CFD Online Discussion Forums

CFD Online Discussion Forums (https://www.cfd-online.com/Forums/)
-   ANSYS (https://www.cfd-online.com/Forums/ansys/)
-   -   Fluent Jobs failed to start on Linux Cluster with PBS (https://www.cfd-online.com/Forums/ansys/223051-fluent-jobs-failed-start-linux-cluster-pbs.html)

schnesd2 December 19, 2019 12:03

Fluent Jobs failed to start on Linux Cluster with PBS
 
Hey there,


I'm currently writing my master's thesis using Fluent and I've come across the following problem:


I would like to run my Fluent simulation from a Windows client via RSM on a remote Linux cluster. The connection between client and cluster is established via a VPN tunnel. Client and cluster access two different license servers. The client has access to a local license server, even if there is no VPN connection. The same applies to the cluster. On the cluster, PBS Pro is used as the Job Management System. The setup of RSM on the head node (Athena) and the client was successful (test successful, data transfer successful, ...). If I want to start a simulation from the Workbench (Solution Settings: Submit to Remote Solve Manager, RSM Queue selected, ...) the job is copied to the staging directory and added to the PBS queue (Assign Job ID, Status Running), but when I connect with the assigned Execution Nodes and take a look at the CPU load and processes, no Fluent process is started...
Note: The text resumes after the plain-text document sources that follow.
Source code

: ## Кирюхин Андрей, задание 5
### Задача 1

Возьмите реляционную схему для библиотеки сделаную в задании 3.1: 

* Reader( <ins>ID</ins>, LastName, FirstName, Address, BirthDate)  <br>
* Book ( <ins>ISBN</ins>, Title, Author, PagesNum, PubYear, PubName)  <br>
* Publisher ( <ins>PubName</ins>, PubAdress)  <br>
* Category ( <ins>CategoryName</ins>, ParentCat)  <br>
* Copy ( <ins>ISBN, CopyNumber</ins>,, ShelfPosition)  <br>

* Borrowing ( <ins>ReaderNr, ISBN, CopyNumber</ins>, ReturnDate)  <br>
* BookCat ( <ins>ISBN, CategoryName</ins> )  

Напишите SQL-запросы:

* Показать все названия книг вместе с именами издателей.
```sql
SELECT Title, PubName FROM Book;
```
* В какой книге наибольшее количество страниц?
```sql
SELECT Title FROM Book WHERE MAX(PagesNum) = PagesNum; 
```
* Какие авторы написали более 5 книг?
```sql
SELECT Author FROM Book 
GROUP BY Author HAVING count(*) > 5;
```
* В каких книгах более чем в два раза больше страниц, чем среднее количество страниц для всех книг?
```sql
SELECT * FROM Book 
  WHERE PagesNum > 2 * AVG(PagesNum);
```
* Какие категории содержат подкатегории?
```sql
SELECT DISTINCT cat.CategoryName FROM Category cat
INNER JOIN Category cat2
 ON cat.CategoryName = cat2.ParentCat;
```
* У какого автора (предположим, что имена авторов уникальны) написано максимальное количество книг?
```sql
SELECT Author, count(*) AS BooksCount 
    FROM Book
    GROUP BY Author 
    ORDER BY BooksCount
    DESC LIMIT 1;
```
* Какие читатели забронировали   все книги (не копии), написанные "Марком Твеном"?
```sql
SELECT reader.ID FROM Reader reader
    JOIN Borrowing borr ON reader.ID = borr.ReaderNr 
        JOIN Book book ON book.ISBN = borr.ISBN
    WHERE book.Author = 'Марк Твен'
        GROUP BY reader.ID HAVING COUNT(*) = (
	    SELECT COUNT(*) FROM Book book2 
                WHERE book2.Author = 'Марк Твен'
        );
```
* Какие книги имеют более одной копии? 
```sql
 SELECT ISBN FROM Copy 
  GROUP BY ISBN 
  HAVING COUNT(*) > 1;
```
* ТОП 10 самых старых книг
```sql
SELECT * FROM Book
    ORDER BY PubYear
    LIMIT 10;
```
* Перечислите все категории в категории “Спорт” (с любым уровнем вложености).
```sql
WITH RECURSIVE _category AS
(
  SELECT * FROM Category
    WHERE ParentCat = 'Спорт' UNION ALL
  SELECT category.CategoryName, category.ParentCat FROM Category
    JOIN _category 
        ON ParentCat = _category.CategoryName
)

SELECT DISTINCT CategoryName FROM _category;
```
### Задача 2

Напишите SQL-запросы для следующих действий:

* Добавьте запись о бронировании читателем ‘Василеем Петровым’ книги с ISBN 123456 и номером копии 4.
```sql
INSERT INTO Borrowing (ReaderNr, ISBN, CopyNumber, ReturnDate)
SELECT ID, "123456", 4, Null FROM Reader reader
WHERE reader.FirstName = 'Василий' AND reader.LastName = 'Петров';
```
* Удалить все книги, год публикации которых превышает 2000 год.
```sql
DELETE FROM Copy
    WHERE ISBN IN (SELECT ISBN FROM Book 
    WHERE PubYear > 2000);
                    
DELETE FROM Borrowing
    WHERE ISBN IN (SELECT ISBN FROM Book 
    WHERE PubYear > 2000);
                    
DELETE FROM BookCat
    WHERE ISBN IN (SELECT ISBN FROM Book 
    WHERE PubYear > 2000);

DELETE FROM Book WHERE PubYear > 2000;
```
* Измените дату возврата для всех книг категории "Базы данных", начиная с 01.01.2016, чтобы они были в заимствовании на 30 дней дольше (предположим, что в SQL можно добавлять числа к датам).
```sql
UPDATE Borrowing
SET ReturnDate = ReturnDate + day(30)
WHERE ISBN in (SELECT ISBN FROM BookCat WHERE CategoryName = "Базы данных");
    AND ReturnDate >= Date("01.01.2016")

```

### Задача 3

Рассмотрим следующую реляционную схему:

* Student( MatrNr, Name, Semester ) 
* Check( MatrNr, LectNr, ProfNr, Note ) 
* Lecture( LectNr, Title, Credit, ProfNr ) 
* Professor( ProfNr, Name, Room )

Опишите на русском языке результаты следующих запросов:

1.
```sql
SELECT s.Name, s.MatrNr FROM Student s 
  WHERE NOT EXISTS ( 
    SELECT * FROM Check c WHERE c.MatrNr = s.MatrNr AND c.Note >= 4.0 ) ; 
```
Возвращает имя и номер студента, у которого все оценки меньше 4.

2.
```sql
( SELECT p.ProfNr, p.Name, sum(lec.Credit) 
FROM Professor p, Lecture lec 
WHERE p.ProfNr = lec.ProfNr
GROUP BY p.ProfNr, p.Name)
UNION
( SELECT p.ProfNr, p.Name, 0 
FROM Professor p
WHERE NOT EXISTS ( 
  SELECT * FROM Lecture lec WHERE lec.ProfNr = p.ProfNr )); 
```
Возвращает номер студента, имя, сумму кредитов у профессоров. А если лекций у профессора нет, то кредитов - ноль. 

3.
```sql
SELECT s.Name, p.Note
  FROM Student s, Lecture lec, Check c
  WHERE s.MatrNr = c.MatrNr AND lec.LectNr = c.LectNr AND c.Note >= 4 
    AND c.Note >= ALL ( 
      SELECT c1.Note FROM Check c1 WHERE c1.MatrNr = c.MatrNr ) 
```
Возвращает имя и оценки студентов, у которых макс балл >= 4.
Unfortunately, I did not come up with a useful solution while checking the log data. Only these entries with the job ID were found in the log directory of PBS:
Path: /var/spool/pbs/sched_logs/20191219
[user@athena sched_logs]# cat 20191219 | grep 61192
12/19/2019 14:12:47;0080;pbs_sched;Job;61192.athena;Consideri ng job to run
12/19/2019 14:12:47;0040;pbs_sched;Job;61192.athena;Job run
In the staging directory I also did not find any information in the files.
Do any of you have any idea why the Fluent process is not running? Where can I find more log data that could help me?


Greetings
Steffen

Светлана December 19, 2019 17:02

I didn't do such installation before but here are a few thoughts about what to check:
- Is rsm running on the execution node?
- If it is, does restarting it help with this issue?
- If it is running and restarting it does not help. Can you telnet to the execute node on port 9192. Does the connection succeed? If not, what error does it output?
- Does it work if you try to run ansys cfx instead of fluent in the case you have it installed? (You do not have to create a cfx case for this - just get it to start with a non-existing file name and it should complain that the file does not exist.)

schnesd2 December 21, 2019 08:26

Thanks for your response,

first i thought of course RSM runs on the execution nodes, but then i checked the service again. And as it seems the RSM service only runs on the head node, but not on the execution nodes...
I really think that this might be the problem.

Unfortunately the network administrator is on vacation until the beginning of next year and I cannot start the service myself...

But as soon as I have news, I will let you know!

Светлана January 23, 2020 23:17

Any news here?


All times are GMT -4. The time now is 22:56.